Antes de acceder a la renta de inserción y vivir en un piso compartido, Sauceda pasó poco menos de un año en un albergue para personas sin hogar. “Llegué al albergue por la asistenta social, antes estaba en un lado y en otro. Dormía en casas de amigos, en la casa de un sobrino me tiré un tiempo hasta que me ayudaron a conseguir la renta básica”, dice.
Sauceda ha esperado durante todo el tiempo que ha durado el estado de alarma a que hoy abran las oficinas del Ayuntamiento para poder empadronarse finalmente en la dirección donde vive actualmente. Piensa que podrá acceder a la renovación de la ayuda que le da el sustento, y que vence en junio, pero aún no lo sabe seguro. “No sé si me la darán o no”, asegura.
“Esta pandemia me ha quitado el único sustento que tenía”
La embestida de la crisis de 2008 fue bestial para Diego —nombre ficticio— (Jaén, 33 años). Desde los 17 hasta los 25 años pasó el tiempo dedicado a prepararse en cursos de formación para instalación de placas solares. Y luego se dio de bruces con la realidad. “Llegó esa crisis y todo se vino abajo. Encontrar un trabajo era como si te tocara la lotería”, recuerda. Convencido de que lo aprendido le ayudaría a conseguir mejores oportunidades, Diego fue perdiendo el ánimo sin encontrar un empleo. Trabajó de lo que pudo con contratos precarios; asegura que después de eso, las cosas fueron a peor. Se casó con su compañera Mara cuando él tenía 26 y ella 23, y decidieron comenzar a vivir juntos. Pero las cosas no mejoraron. Y el coronavirus no ha hecho más que agravar los problemas.

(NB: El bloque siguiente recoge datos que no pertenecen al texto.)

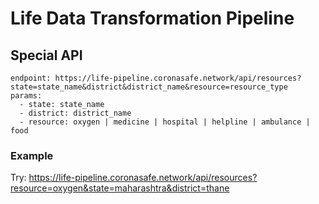 # Life Data Transformation Pipeline

## Special API

```
endpoint: https://life-pipeline.coronasafe.network/api/resources?state=state_name&district&district_name&resource=resource_type
params:
  - state: state_name
  - district: district_name
  - resource: oxygen | medicine | hospital | helpline | ambulance | food
```

### Example

Try: https://life-pipeline.coronasafe.network/api/resources?resource=oxygen&state=maharashtra&district=thane
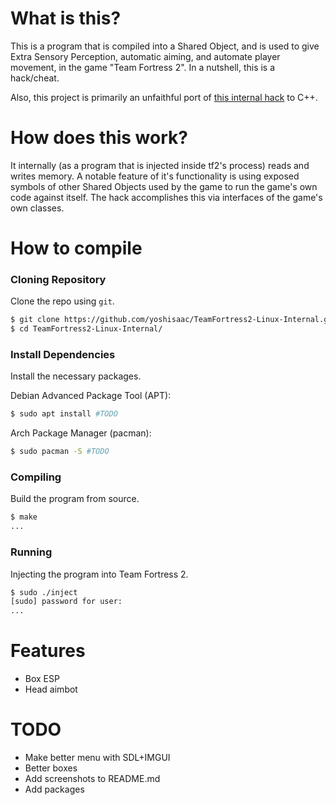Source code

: # What is this?
This is a program that is compiled into a Shared Object, and is used to give Extra Sensory Perception, automatic aiming, and automate player movement, in the game "Team Fortress 2". In a nutshell, this is a hack/cheat.  
  
Also, this project is primarily an unfaithful port of [this internal hack](https://github.com/faluthe/tf_c) to C++.  

# How does this work?
It internally (as a program that is injected inside tf2's process) reads and writes memory. A notable feature of it's functionality is using exposed symbols of other Shared Objects used by the game to run the game's own code against itself. The hack accomplishes this via interfaces of the game's own classes.

# How to compile
### Cloning Repository
Clone the repo using `git`.  

```bash
$ git clone https://github.com/yoshisaac/TeamFortress2-Linux-Internal.git
$ cd TeamFortress2-Linux-Internal/
```

### Install Dependencies
Install the necessary packages.  
  
Debian Advanced Package Tool (APT):  
```bash
$ sudo apt install #TODO
```
  
Arch Package Manager (pacman):  
```bash
$ sudo pacman -S #TODO
```

### Compiling
Build the program from source.  
```bash
$ make
...
```

### Running
Injecting the program into Team Fortress 2.  
```bash
$ sudo ./inject
[sudo] password for user:
...
```

# Features
* Box ESP
* Head aimbot

# TODO
* Make better menu with SDL+IMGUI
* Better boxes
* Add screenshots to README.md
* Add packages
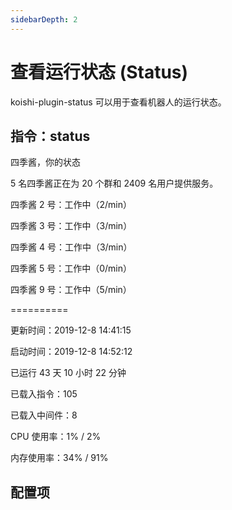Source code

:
 ```yaml
---
sidebarDepth: 2
---
```


# 查看运行状态 (Status)

koishi-plugin-status 可以用于查看机器人的运行状态。

## 指令：status

<panel-view title="聊天记录">
<chat-message nickname="Alice" color="#cc0066">四季酱，你的状态</chat-message>
<chat-message nickname="Koishi" avatar="/koishi.png">
<p>5 名四季酱正在为 20 个群和 2409 名用户提供服务。</p>
<p>四季酱 2 号：工作中（2/min）</p>
<p>四季酱 3 号：工作中（3/min）</p>
<p>四季酱 4 号：工作中（3/min）</p>
<p>四季酱 5 号：工作中（0/min）</p>
<p>四季酱 9 号：工作中（5/min）</p>
<p>==========</p>
<p>更新时间：2019-12-8 14:41:15</p>
<p>启动时间：2019-12-8 14:52:12</p>
<p>已运行 43 天 10 小时 22 分钟</p>
<p>已载入指令：105</p>
<p>已载入中间件：8</p>
<p>CPU 使用率：1% / 2%</p>
<p>内存使用率：34% / 91%</p>
</chat-message>
</panel-view>

## 配置项
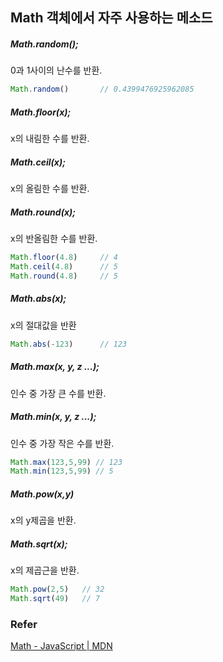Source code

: ## Math 객체에서 자주 사용하는 메소드

##### Math.random();

0과 1사이의 난수를 반환.

```javascript
Math.random()		// 0.4399476925962085
```



##### Math.floor(x);

x의 내림한 수를 반환.

##### Math.ceil(x);

x의 올림한 수를 반환.

##### Math.round(x);

x의 반올림한 수를 반환.

```javascript
Math.floor(4.8)		// 4
Math.ceil(4.8)		// 5
Math.round(4.8)		// 5
```



##### Math.abs(x);

x의 절대값을 반환

```javascript
Math.abs(-123)		// 123
```



##### Math.max(x, y, z ...);

인수 중 가장 큰 수를 반환.

##### Math.min(x, y, z ...);

인수 중 가장 작은 수를 반환.

```javascript
Math.max(123,5,99) // 123
Math.min(123,5,99) // 5
```



##### Math.pow(x,y)

x의 y제곱을 반환.

##### Math.sqrt(x);

x의 제곱근을 반환.

```javascript
Math.pow(2,5)	// 32
Math.sqrt(49)	// 7
```





### Refer

[Math - JavaScript | MDN](<https://developer.mozilla.org/ko/docs/Web/JavaScript/Reference/Global_Objects/Math>)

“Antes de la pandemia estábamos mal, pero no tanto. Yo iba al mercadillo y trabajaba. Y mi mujer podría cuidar niños. Pero esto que está pasando nos ha dejado peor de como estábamos”, cuenta. La familia de Mara también perdió el negocio del que disponían en otro mercadillo donde vendían frutas y Diego ha enfermado del riñón, lo que le dificulta la movilidad.
La Coordinadora Andaluza de Barrios Ignorados —que constata en un informe sobre la pobreza de 2019 que más de 3,2 millones de residentes en Andalucía están en riesgo de pobreza o exclusión social— es la única organización que ayuda a Diego y a Mara dándoles comida para toda la semana. La casa en la que viven pertenece al Ayuntamiento de Jaén y la han ocupado de forma ilegal durante los últimos cuatro años.

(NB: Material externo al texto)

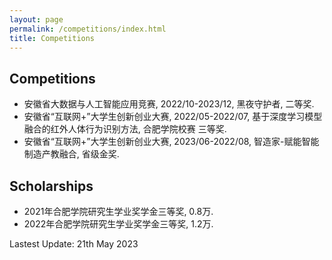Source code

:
 ```yaml
---
layout: page
permalink: /competitions/index.html
title: Competitions
---
```


## Competitions

- 安徽省大数据与人工智能应用竞赛, 2022/10-2023/12, 黑夜守护者, 二等奖.
- 安徽省“互联网+”大学生创新创业大赛, 2022/05-2022/07, 基于深度学习模型融合的红外人体行为识别方法, 合肥学院校赛 三等奖.
- 安徽省“互联网+”大学生创新创业大赛, 2023/06-2022/08, 智造家-赋能智能制造产教融合, 省级金奖.

## Scholarships

- 2021年合肥学院研究生学业奖学金三等奖, 0.8万.
- 2022年合肥学院研究生学业奖学金三等奖, 1.2万.

Lastest Update: 21th May 2023 &nbsp; 
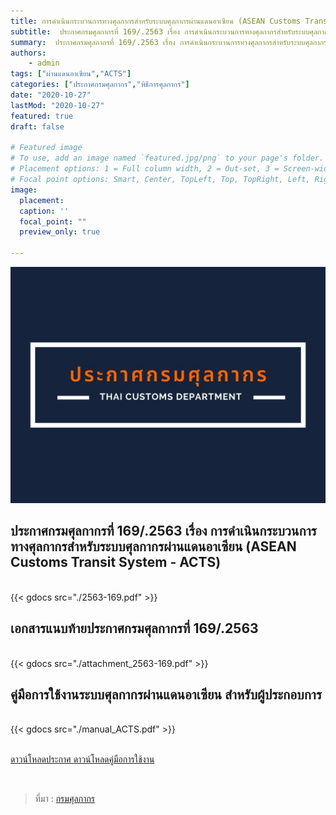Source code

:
 ```yaml
---
title: การดำเนินกระบวนการทางศุลกากรสำหรับระบบศุลกากรผ่านแดนอาเซียน (ASEAN Customs Transit System - ACTS)
subtitle:  ประกาศกรมศุลกากรที่ 169/.2563 เรื่อง การดำเนินกระบวนการทางศุลกากรสำหรับระบบศุลกากรผ่านแดนอาเซียน (ASEAN Customs Transit System - ACTS)
summary:  ประกาศกรมศุลกากรที่ 169/.2563 เรื่อง การดำเนินกระบวนการทางศุลกากรสำหรับระบบศุลกากรผ่านแดนอาเซียน (ASEAN Customs Transit System - ACTS)
authors:
    - admin
tags: ["ผ่านแดนอาเซียน","ACTS"]
categories: ["ประกาศกรมศุลกากร","พิธีการศุลกากร"]
date: "2020-10-27"
lastMod: "2020-10-27"
featured: true
draft: false

# Featured image
# To use, add an image named `featured.jpg/png` to your page's folder.
# Placement options: 1 = Full column width, 2 = Out-set, 3 = Screen-width
# Focal point options: Smart, Center, TopLeft, Top, TopRight, Left, Right, BottomLeft, Bottom, BottomRight
image:
  placement: 
  caption: ''
  focal_point: ""
  preview_only: true

---
```


![](featured.jpg)

## ประกาศกรมศุลกากรที่ 169/.2563 เรื่อง การดำเนินกระบวนการทางศุลกากรสำหรับระบบศุลกากรผ่านแดนอาเซียน (ASEAN Customs Transit System - ACTS)



<br>
{{< gdocs src="./2563-169.pdf" >}}

<br>

## เอกสารแนบท้ายประกาศกรมศุลกากรที่ 169/.2563

<br>
{{< gdocs src="./attachment_2563-169.pdf" >}}

<br>

## คู่มือการใช้งานระบบศุลกากรผ่านแดนอาเซียน สำหรับผู้ประกอบการ

<br>
{{< gdocs src="./manual_ACTS.pdf" >}}

<br>

<br>

<div class="article-tags">

<a class="badge badge-danger" href="./2563-169.pdf" target="_blank" id="download_files_new"> ดาวน์โหลดประกาศ </a> 
<a class="badge badge-danger" href="./manual_ACTS.pdf" target="_blank" id="download_files_new"> ดาวน์โหลดคู่มือการใช้งาน </a> 

</div>
<br>

> ที่มา : [กรมศุลกากร](http://www.customs.go.th/cont_strc_download_with_docno_date.php?lang=th&top_menu=menu_homepage&current_id=14232832414c505f47464b4b464a4e)

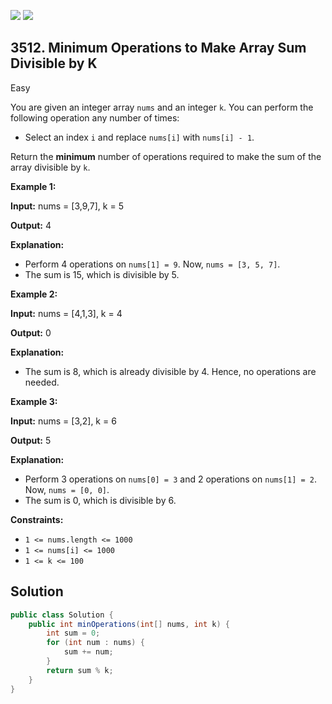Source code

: [![](https://img.shields.io/github/stars/javadev/LeetCode-in-Java?label=Stars&style=flat-square)](https://github.com/javadev/LeetCode-in-Java)
[![](https://img.shields.io/github/forks/javadev/LeetCode-in-Java?label=Fork%20me%20on%20GitHub%20&style=flat-square)](https://github.com/javadev/LeetCode-in-Java/fork)

## 3512\. Minimum Operations to Make Array Sum Divisible by K

Easy

You are given an integer array `nums` and an integer `k`. You can perform the following operation any number of times:

*   Select an index `i` and replace `nums[i]` with `nums[i] - 1`.

Return the **minimum** number of operations required to make the sum of the array divisible by `k`.

**Example 1:**

**Input:** nums = [3,9,7], k = 5

**Output:** 4

**Explanation:**

*   Perform 4 operations on `nums[1] = 9`. Now, `nums = [3, 5, 7]`.
*   The sum is 15, which is divisible by 5.

**Example 2:**

**Input:** nums = [4,1,3], k = 4

**Output:** 0

**Explanation:**

*   The sum is 8, which is already divisible by 4. Hence, no operations are needed.

**Example 3:**

**Input:** nums = [3,2], k = 6

**Output:** 5

**Explanation:**

*   Perform 3 operations on `nums[0] = 3` and 2 operations on `nums[1] = 2`. Now, `nums = [0, 0]`.
*   The sum is 0, which is divisible by 6.

**Constraints:**

*   `1 <= nums.length <= 1000`
*   `1 <= nums[i] <= 1000`
*   `1 <= k <= 100`

## Solution

```java
public class Solution {
    public int minOperations(int[] nums, int k) {
        int sum = 0;
        for (int num : nums) {
            sum += num;
        }
        return sum % k;
    }
}
```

Cuando se le pregunta a Diego sobre su situación actual y sus perspectivas, baja el tono de voz y responde: “Sinceramente, con mucha franqueza, lo peor que te puedas imaginar”.
“Lo que ha venido a hacer esta pandemia es quitarme el único sustento que tenía”, dice. Diego y Mara permanecen asustados ante la visita, antes del estado de alarma, de dos policías que tocaron un día muy temprano a su puerta, hicieron una fotografía al DNI de Diego y le aseguraron que lo hacían “para registrar el piso a su nombre”. Los dos esperan la vuelta a la normalidad para saber si podrán solicitar un apoyo público. O si la suerte volverá a girar en otro sentido.